VolumeNodeMaterial does proper light scattering: it samples each light at each step and accumulates. Marry it to a post-pass with depth occlusion so it can't bleed through world geometry.

import { vec3, time, texture3D, screenUV, uniform, pass } from "three/tsl";
import { bayer16 } from "three/addons/tsl/math/Bayer.js";
import { gaussianBlur } from "three/addons/tsl/display/GaussianBlurNode.js";

const LAYER_VOL = 10;                            // dedicated layer for the volume mesh

const mat = new THREE.VolumeNodeMaterial();
mat.steps = 12;                                  // 12 is enough at 1/4-res + blur
mat.offsetNode = bayer16(screenCoordinate);      // dither — kills banding cheaply
mat.scatteringNode = Fn(({ positionRay }) => {
  const t = vec3(time, 0, time.mul(0.3));
  return texture3D(noiseTex, positionRay.add(t).mul(0.1).mod(1), 0).r.add(0.5);
});

const fogBox = new THREE.Mesh(new THREE.BoxGeometry(20, 10, 20), mat);
fogBox.layers.disableAll(); fogBox.layers.enable(LAYER_VOL);

// Post-pipeline:
const pipeline = new THREE.RenderPipeline(renderer);
const scenePass = pass(scene, camera);
mat.depthNode = scenePass.getTextureNode("depth").sample(screenUV);  // occlusion

const volPass = pass(scene, camera, { depthBuffer: false });
volPass.setLayers(volLayer);
volPass.setResolutionScale(0.25);                                    // 1/4-res — huge win

pipeline.outputNode = scenePass.add(gaussianBlur(volPass, 0.6));

The three magic moves:

  1. offsetNode = bayer16(...) — per-pixel ray offset kills banding without more steps.
  2. setResolutionScale(0.25) — render the volume at 1/4 resolution, then blur.
  3. depthNode — feed the scene's depth back in so the volume gets occluded by walls/floor.

5. Performance budget

  • Opaque raymarch in a small box (≤2m): 200 steps, runs 60 FPS on integrated GPUs.
  • Full-scene VolumeNodeMaterial at 1/4-res + blur: 12 steps, ~3 ms on a mid-range discrete GPU.
  • Never raymarch the whole screen at full res. That's a slideshow.

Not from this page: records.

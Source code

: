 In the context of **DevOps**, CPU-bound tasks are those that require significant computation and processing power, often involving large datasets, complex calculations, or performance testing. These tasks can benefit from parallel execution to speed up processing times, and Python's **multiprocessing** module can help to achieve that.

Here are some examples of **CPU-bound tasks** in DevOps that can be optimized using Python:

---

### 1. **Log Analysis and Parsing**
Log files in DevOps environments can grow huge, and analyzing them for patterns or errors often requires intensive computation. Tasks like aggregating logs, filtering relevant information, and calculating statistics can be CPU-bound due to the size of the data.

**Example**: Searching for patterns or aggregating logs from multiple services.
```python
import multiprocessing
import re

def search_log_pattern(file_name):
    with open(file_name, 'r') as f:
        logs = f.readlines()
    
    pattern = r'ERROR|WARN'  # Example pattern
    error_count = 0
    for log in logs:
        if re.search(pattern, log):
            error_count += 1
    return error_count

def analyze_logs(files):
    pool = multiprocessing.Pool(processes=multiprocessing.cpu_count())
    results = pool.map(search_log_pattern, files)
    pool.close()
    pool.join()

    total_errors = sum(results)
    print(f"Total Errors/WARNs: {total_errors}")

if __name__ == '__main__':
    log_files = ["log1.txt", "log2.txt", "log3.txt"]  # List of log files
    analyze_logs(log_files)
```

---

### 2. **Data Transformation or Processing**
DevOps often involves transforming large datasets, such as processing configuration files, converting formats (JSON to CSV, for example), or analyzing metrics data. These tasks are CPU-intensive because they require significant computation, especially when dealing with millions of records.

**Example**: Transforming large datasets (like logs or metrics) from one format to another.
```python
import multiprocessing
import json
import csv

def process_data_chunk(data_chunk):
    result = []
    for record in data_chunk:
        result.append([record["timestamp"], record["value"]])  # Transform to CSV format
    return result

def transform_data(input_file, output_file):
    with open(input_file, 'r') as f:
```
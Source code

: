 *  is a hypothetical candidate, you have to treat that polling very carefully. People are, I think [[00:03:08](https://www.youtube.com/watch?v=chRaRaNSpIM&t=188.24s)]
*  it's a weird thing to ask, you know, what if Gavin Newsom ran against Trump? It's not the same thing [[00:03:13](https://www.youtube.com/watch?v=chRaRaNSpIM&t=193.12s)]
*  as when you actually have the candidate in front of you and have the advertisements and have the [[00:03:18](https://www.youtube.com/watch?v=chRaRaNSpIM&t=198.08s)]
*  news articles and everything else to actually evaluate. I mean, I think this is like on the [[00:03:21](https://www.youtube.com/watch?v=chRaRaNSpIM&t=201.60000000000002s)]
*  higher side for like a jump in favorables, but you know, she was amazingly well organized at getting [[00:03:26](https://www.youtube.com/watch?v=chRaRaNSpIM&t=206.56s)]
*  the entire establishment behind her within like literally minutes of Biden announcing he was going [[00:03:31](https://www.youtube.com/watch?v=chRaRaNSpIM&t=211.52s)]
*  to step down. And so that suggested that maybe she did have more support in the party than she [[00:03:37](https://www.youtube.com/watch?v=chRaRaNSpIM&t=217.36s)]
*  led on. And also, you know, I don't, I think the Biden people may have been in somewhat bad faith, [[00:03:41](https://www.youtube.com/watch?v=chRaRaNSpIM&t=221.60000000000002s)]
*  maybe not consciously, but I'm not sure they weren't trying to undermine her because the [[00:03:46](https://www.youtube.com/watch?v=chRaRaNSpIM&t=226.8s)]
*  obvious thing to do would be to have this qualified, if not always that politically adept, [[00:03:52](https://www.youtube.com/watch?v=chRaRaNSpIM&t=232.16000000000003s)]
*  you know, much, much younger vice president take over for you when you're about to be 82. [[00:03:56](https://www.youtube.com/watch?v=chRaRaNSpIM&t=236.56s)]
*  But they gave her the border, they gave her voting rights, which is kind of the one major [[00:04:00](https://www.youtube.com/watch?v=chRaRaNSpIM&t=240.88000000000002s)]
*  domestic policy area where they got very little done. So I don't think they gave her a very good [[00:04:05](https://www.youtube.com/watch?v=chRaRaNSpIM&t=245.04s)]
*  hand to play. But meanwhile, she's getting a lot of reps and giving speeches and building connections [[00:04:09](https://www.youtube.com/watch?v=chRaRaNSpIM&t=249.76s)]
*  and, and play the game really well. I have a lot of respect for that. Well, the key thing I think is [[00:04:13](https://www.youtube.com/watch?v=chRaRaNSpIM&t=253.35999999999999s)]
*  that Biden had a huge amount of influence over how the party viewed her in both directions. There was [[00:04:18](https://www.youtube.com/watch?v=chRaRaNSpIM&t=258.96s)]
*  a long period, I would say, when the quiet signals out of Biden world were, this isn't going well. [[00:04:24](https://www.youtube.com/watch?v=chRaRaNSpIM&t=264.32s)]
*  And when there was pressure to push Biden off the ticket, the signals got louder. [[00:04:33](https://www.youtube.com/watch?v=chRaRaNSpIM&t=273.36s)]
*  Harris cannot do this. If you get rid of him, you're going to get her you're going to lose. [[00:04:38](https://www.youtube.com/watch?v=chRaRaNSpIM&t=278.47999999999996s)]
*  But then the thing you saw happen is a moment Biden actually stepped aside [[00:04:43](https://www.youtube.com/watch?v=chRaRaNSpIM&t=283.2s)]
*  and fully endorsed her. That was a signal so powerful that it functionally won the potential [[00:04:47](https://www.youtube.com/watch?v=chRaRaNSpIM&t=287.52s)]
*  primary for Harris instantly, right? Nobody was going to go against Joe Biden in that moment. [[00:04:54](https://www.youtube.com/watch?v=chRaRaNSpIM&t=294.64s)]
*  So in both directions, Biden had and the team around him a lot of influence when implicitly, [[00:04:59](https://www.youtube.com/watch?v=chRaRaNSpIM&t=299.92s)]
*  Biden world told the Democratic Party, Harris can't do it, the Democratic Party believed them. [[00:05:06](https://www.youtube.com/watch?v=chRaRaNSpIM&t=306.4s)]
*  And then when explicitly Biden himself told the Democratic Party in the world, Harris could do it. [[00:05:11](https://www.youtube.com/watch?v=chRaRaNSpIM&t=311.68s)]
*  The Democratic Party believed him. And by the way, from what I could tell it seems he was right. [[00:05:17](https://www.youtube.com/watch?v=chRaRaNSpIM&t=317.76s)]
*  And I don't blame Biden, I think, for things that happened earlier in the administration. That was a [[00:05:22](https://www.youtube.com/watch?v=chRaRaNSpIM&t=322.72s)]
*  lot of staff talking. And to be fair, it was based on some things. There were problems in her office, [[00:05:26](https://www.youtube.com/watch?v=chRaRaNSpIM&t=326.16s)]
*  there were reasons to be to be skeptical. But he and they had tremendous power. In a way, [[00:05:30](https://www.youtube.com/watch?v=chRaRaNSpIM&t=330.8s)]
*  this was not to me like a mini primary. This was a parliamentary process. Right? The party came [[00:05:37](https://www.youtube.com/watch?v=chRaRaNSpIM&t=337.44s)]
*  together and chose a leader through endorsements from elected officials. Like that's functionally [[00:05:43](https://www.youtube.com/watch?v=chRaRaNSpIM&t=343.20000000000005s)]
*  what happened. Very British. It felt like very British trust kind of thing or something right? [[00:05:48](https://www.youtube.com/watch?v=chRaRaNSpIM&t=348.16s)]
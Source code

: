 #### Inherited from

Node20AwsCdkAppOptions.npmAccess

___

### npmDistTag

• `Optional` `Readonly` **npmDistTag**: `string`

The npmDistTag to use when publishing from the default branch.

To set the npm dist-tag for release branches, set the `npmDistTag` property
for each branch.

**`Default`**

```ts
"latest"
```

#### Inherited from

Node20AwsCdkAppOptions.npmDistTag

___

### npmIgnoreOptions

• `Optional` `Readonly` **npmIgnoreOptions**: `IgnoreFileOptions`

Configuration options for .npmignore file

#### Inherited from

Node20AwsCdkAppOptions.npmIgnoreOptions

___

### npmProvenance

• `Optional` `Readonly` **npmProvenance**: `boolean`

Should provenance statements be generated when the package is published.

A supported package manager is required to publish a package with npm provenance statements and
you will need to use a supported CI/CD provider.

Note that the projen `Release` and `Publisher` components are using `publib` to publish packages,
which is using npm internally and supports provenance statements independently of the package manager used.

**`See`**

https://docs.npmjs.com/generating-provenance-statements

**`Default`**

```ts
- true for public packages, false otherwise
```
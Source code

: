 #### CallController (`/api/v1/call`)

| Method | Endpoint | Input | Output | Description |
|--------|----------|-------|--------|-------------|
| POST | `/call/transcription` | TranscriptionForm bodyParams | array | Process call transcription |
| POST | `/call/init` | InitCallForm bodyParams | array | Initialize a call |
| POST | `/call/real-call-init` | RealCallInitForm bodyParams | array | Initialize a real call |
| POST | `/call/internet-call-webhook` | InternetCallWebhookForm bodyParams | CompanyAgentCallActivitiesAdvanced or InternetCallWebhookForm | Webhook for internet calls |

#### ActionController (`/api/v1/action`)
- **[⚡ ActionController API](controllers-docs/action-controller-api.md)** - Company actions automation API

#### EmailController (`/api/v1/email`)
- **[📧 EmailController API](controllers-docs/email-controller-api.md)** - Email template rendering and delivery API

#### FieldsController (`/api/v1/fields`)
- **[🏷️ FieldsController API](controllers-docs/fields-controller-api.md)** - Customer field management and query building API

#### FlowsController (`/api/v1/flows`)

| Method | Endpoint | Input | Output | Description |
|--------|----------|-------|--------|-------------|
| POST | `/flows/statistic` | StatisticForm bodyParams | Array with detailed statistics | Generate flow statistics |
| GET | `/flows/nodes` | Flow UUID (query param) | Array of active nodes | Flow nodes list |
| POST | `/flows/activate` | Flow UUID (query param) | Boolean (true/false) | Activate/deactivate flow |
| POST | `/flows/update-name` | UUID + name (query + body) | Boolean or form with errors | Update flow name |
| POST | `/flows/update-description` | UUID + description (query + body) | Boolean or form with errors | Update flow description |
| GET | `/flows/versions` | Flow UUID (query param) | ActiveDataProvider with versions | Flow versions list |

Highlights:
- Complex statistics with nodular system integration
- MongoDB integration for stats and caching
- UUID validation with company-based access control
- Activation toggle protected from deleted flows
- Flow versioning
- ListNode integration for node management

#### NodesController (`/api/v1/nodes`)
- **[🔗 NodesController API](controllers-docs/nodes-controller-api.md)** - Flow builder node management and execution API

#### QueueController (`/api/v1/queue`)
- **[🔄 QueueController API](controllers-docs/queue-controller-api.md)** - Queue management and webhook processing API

Watch for: full-resolution volume + many dynamic lights = doubled cost per light. Limit shadow-casting lights inside volumes to one or two.


6. Forge integration

This is a WebGPU-only stack. Add volumes through a separate "FX Sandbox" surface (parallel to ModelSurface/PrefabPreviewSurface in artifacts/game-forge/src/editor/ViewportHost.tsx) that mounts a <Canvas gl={{ renderer: 'webgpu' }}> with the volume effect. Don't try to retrofit them into the main editor's WebGL renderer.

When a user saves a "volume effect prefab," persist:

  • Noise texture seed + scale + repeat factor (regenerate on load — don't ship the 2 MB blob).
  • Step count, threshold, color, density curves.
  • Light layer assignments.

7. Gotchas

  • WebGPU only. Browser support: Chrome/Edge stable, Firefox behind a flag, Safari TP. Render a fallback (regular fog) for WebGL2.
  • Data3DTexture is RAM, not VRAM stable across drivers. 256³ = 16 MB; 512³ = 128 MB. Cap at 128³.
  • Tone mapping: volumes look better with NeutralToneMapping, not ACES — ACES crushes the highlights you actually want bloomed.
  • Don't put a volume inside another volume — the scattering math is single-volume.

See also

  • threejs-tsl — for authoring custom Fn nodes and TSL fundamentals.
  • forge-editor — for where the FX Sandbox surface should slot in.